Iain Duncan Smith and Michael Howard turned out to be the unexpected answers. Yet as the 2005 campaign approaches, the party appears to be no nearer, and possibly even further, from returning to office than then. After my lamentable efforts at prophecy last time, it is charitable of the editor to allow me a second stab at the subject.
My argument here will be made from a different perspective. Four years ago, I was still rather proud that Polly Toynbee had once described me in print as a “Conservative theorist.” I might consult my lawyers if she did the same today. I could not stomach, and would not vote for, the political formula that William Hague offered in 2001. I find the 2005 version no more palatable. There will be those in Tory circles, therefore, who see no virtue in a thesis made from this quarter.
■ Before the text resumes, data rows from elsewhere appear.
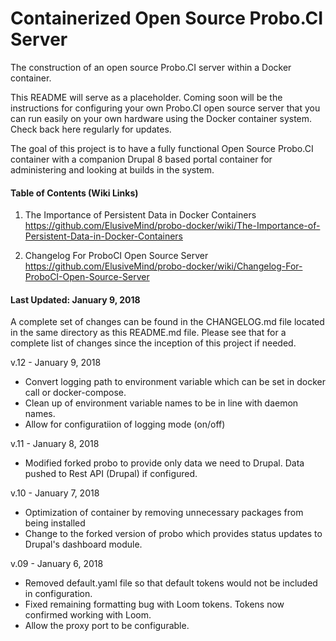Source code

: # Containerized Open Source Probo.CI Server
The construction of an open source Probo.CI server within a Docker container.

This README will serve as a placeholder. Coming soon will be the instructions for configuring your own Probo.CI open source server that you can run easily on your own hardware using the Docker container system. Check back here regularly for updates.

The goal of this project is to have a fully functional Open Source Probo.CI container with a companion Drupal 8 based portal container for administering and looking at builds in the system.

#### Table of Contents (Wiki Links)
  1. The Importance of Persistent Data in Docker Containers  
     https://github.com/ElusiveMind/probo-docker/wiki/The-Importance-of-Persistent-Data-in-Docker-Containers

  2. Changelog For ProboCI Open Source Server  
     https://github.com/ElusiveMind/probo-docker/wiki/Changelog-For-ProboCI-Open-Source-Server  

#### Last Updated: January 9, 2018

A complete set of changes can be found in the CHANGELOG.md file located in the same directory as this README.md file. Please see that for a complete list of changes since the inception of this project if needed.

v.12 - January 9, 2018
  - Convert logging path to environment variable which can be set in docker call or docker-compose.
  - Clean up of environment variable names to be in line with daemon names.
  - Allow for configuratiion of logging mode (on/off)

v.11 - January 8, 2018
  - Modified forked probo to provide only data we need to Drupal. Data pushed to Rest API (Drupal) if configured.

v.10 - January 7, 2018
  - Optimization of container by removing unnecessary packages from being installed
  - Change to the forked version of probo which provides status updates to Drupal's dashboard module.

v.09 - January 6, 2018
  - Removed default.yaml file so that default tokens would not be included in configuration.
  - Fixed remaining formatting bug with Loom tokens. Tokens now confirmed working with Loom.
  - Allow the proxy port to be configurable.
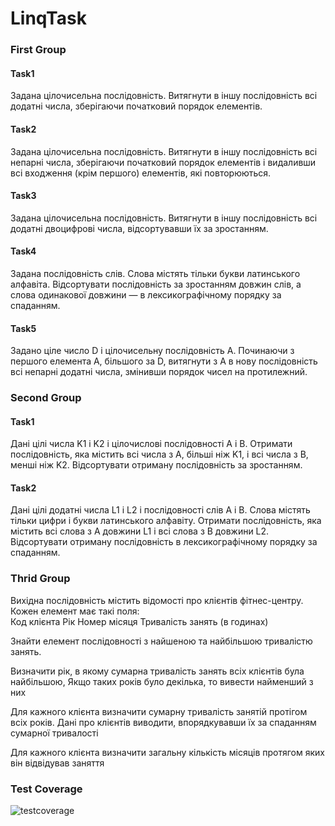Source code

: # LinqTask

### First Group

#### Task1
Задана цілочисельна послідовність. Витягнути в іншу послідовність всі додатні числа, зберігаючи початковий порядок елементів.

#### Task2
Задана цілочисельна послідовність. Витягнути в іншу послідовність всі непарні числа, зберігаючи початковий порядок елементів 
і видаливши всі входження (крім першого) елементів, які повторюються. 

#### Task3
Задана цілочисельна послідовність. Витягнути в іншу послідовність всі додатні двоцифрові числа, відсортувавши їх за зростанням. 
 
#### Task4
Задана послідовність слів. Слова містять тільки букви латинського алфавіта. Відсортувати послідовність за зростанням довжин слів, 
а слова одинакової довжини — в лексикографічному порядку за спаданням.  

#### Task5
Задано ціле число D і цілочисельну послідовність A. Починаючи з першого елемента A, більшого за D, витягнути з A в нову послідовність
всі непарні додатні числа, змінивши порядок чисел на протилежний.


### Second Group

#### Task1
Дані цілі числа K1 і K2 і цілочислові послідовності A і B. Отримати послідовність, яка містить всі числа з A, більші ніж K1, і 
всі числа з B, менші ніж K2. Відсортувати отриману послідовність за зростанням.  

#### Task2
Дані цілі додатні числа L1 і L2 і послідовності слів A і B. Слова містять тільки цифри і букви латинського алфавіту. Отримати 
послідовність, яка містить всі слова з A довжини L1 і всі слова з B довжини L2. Відсортувати отриману послідовність в лексикографічному 
порядку за спаданням.


### Thrid Group

Вихідна послідовність містить відомості про клієнтів фітнес-центру. Кожен елемент має такі поля:  
Код клієнта Рік Номер місяця Тривалість занять (в годинах) 

Знайти елемент послідовності з найшеною  та найбільшою тривалістю занять. 

Визначити рік, в якому сумарна тривалість занять всіх клієнтів була найбільшою, Якщо таких років було декілька, то вивести 
найменший з них

Для кажного клієнта визначити сумарну тривалість занятій протігом всіх років. Дані про клієнтів виводити, впорядкувавши їх за 
спаданням сумарної тривалості 

Для кажного клієнта  визначити загальну кількість  місяців протягом яких він відвідував заняття

### Test Coverage
![testcoverage](https://user-images.githubusercontent.com/16168773/39970638-948809f6-56f7-11e8-950a-37c88ae6963d.jpg)

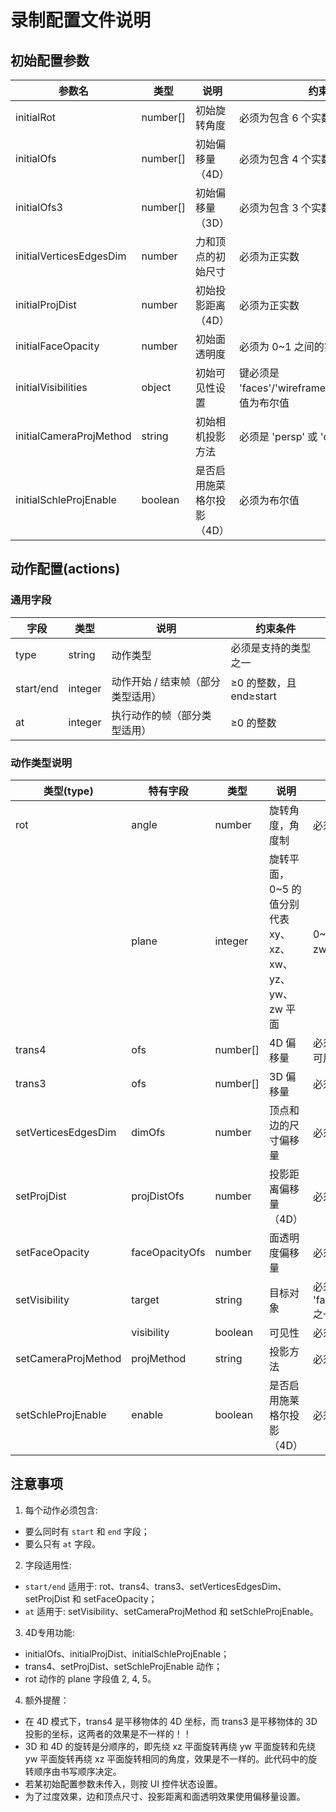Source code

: # 录制配置文件说明

## 初始配置参数

| 参数名                  | 类型     | 说明                       | 约束条件                                                   |
|-------------------------|----------|----------------------------|------------------------------------------------------------|
| initialRot              | number[] | 初始旋转角度               | 必须为包含 6 个实数的数组                                  |
| initialOfs              | number[] | 初始偏移量（4D）           | 必须为包含 4 个实数的数组                                  |
| initialOfs3             | number[] | 初始偏移量（3D）           | 必须为包含 3 个实数的数组                                  |
| initialVerticesEdgesDim | number   | 力和顶点的初始尺寸         | 必须为正实数                                               |
| initialProjDist         | number   | 初始投影距离（4D）         | 必须为正实数                                               |
| initialFaceOpacity      | number   | 初始面透明度               | 必须为 0~1 之间的实数                                      |
| initialVisibilities     | object   | 初始可见性设置             | 键必须是 'faces'/'wireframe'/'vertices'/'axes'，值为布尔值 |
| initialCameraProjMethod | string   | 初始相机投影方法           | 必须是 'persp' 或 'ortho'                                  |
| initialSchleProjEnable  | boolean  | 是否启用施菜格尔投影（4D） | 必须为布尔值                                               |

## 动作配置(actions)

### 通用字段
| 字段      | 类型    | 说明                             | 约束条件                |
|-----------|---------|----------------------------------|-------------------------|
| type      | string  | 动作类型                         | 必须是支持的类型之一    |
| start/end | integer | 动作开始 / 结束帧（部分类型适用）| ≥0 的整数，且 end≥start |
| at        | integer | 执行动作的帧（部分类型适用）     | ≥0 的整数               |

### 动作类型说明

| 类型(type)          | 特有字段       | 类型     | 说明                                                   | 约束条件                                            |
|---------------------|----------------|----------|--------------------------------------------------------|-----------------------------------------------------|
| rot                 | angle          | number   | 旋转角度，角度制                                       | 必须为实数                                          |
|                     | plane          | integer  | 旋转平面，0~5 的值分别代表 xy、xz、xw、yz、yw、zw 平面 | 0~5 的整数，2、4、5（xw、yw 和 zw）仅在 4D 模式可用 |
| trans4              | ofs            | number[] | 4D 偏移量                                              | 必须为 4 个实数的数组（仅 4D 模式可用）             |
| trans3              | ofs            | number[] | 3D 偏移量                                              | 必须为 3 个实数的数组                               |
| setVerticesEdgesDim | dimOfs         | number   | 顶点和边的尺寸偏移量                                   | 必须为实数                                          |
| setProjDist         | projDistOfs    | number   | 投影距离偏移量（4D）                                   | 必须为实数（仅4D模式可用）                          |
| setFaceOpacity      | faceOpacityOfs | number   | 面透明度偏移量                                         | 必须为实数                                          |
| setVisibility       | target         | string   | 目标对象                                               | 必须是 'faces'/'wireframe'/'vertices'/'axes' 之一   |
|                     | visibility     | boolean  | 可见性                                                 | 必须为布尔值                                        |
| setCameraProjMethod | projMethod     | string   | 投影方法                                               | 必须是 'persp' 或 'ortho'                           |
| setSchleProjEnable  | enable         | boolean  | 是否启用施莱格尔投影（4D）                             | 必须为布尔值（仅4D模式可用）                        |

## 注意事项

1. 每个动作必须包含:
  - 要么同时有 `start` 和 `end` 字段；
  - 要么只有 `at` 字段。

2. 字段适用性:
  - `start/end` 适用于: rot、trans4、trans3、setVerticesEdgesDim、setProjDist 和 setFaceOpacity；
  - `at` 适用于: setVisibility、setCameraProjMethod 和 setSchleProjEnable。

3. 4D专用功能:
  - initialOfs、initialProjDist、initialSchleProjEnable；
  - trans4、setProjDist、setSchleProjEnable 动作；
  - rot 动作的 plane 字段值 2, 4, 5。

4. 额外提醒：
  - 在 4D 模式下，trans4 是平移物体的 4D 坐标，而 trans3 是平移物体的 3D 投影的坐标，这两者的效果是不一样的！！
  - 3D 和 4D 的旋转是分顺序的，即先绕 xz 平面旋转再绕 yw 平面旋转和先绕 yw 平面旋转再绕 xz 平面旋转相同的角度，效果是不一样的。此代码中的旋转顺序由书写顺序决定。
  - 若某初始配置参数未传入，则按 UI 控件状态设置。
  - 为了过度效果，边和顶点尺寸、投影距离和面透明效果使用偏移量设置。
I would reply that as a lot of people once backed the Tories but no longer do, and as there is no route back to No 10 unless such voters can be induced to return, my case might have merit. If nothing else, my thoughts are offered for old times’ sake.
To start negatively, the Tory party needs to appreciate what roads should not be taken. There are five blueprints in circulation that are best avoided, and I will deal with them briefly. They are: Fortress Britain, Libertarian Paradise, Thatcherism Revisited, Local Everything and Scepticism Rediscovered.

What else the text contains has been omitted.